[Entries taken from a collection]
-------------------------
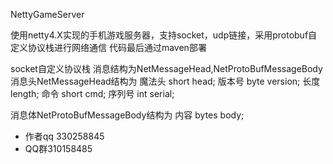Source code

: NettyGameServer

使用netty4.X实现的手机游戏服务器，支持socket，udp链接，采用protobuf自定义协议栈进行网络通信
代码最后通过maven部署

socket自定义协议栈
消息结构为NetMessageHead,NetProtoBufMessageBody
消息头NetMessageHead结构为
魔法头 short head;
版本号 byte version;
长度 length;
命令 short cmd;
序列号 int serial;

消息体NetProtoBufMessageBody结构为
内容 bytes body;

- 作者qq 330258845
- QQ群310158485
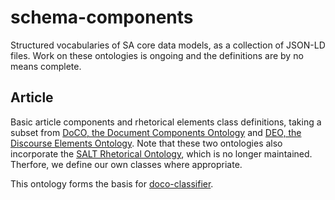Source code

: schema-components
=================

Structured vocabularies of SA core data models, as a collection of JSON-LD files. Work on these ontologies is ongoing and the definitions are by no means complete.

## Article

Basic article components and rhetorical elements class definitions, taking a subset from [DoCO, the Document Components Ontology](http://purl.org/spar/doco) and [DEO, the Discourse Elements Ontology](http://purl.org/spar/deo). Note that these two ontologies also incorporate the [SALT Rhetorical Ontology](http://salt.semanticauthoring.org/ontologies/sro.rdfs), which is no longer maintained. Therfore, we define our own classes where appropriate.

This ontology forms the basis for [doco-classifier](https://github.com/standard-analytics/doco-classifier).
-------------------------
*ASSIGNMENT*
Could the entries above be written out word for word, with no pictures?

*FINISHED TASK*
Source code

: NettyGameServer

使用netty4.X实现的手机游戏服务器，支持socket，udp链接，采用protobuf自定义协议栈进行网络通信
代码最后通过maven部署

socket自定义协议栈
消息结构为NetMessageHead,NetProtoBufMessageBody
消息头NetMessageHead结构为
魔法头 short head;
版本号 byte version;
长度 length;
命令 short cmd;
序列号 int serial;

消息体NetProtoBufMessageBody结构为
内容 bytes body;

- 作者qq 330258845
- QQ群310158485
Source code

: schema-components
=================

Structured vocabularies of SA core data models, as a collection of JSON-LD files. Work on these ontologies is ongoing and the definitions are by no means complete.

## Article

Basic article components and rhetorical elements class definitions, taking a subset from [DoCO, the Document Components Ontology](http://purl.org/spar/doco) and [DEO, the Discourse Elements Ontology](http://purl.org/spar/deo). Note that these two ontologies also incorporate the [SALT Rhetorical Ontology](http://salt.semanticauthoring.org/ontologies/sro.rdfs), which is no longer maintained. Therfore, we define our own classes where appropriate.

This ontology forms the basis for [doco-classifier](https://github.com/standard-analytics/doco-classifier).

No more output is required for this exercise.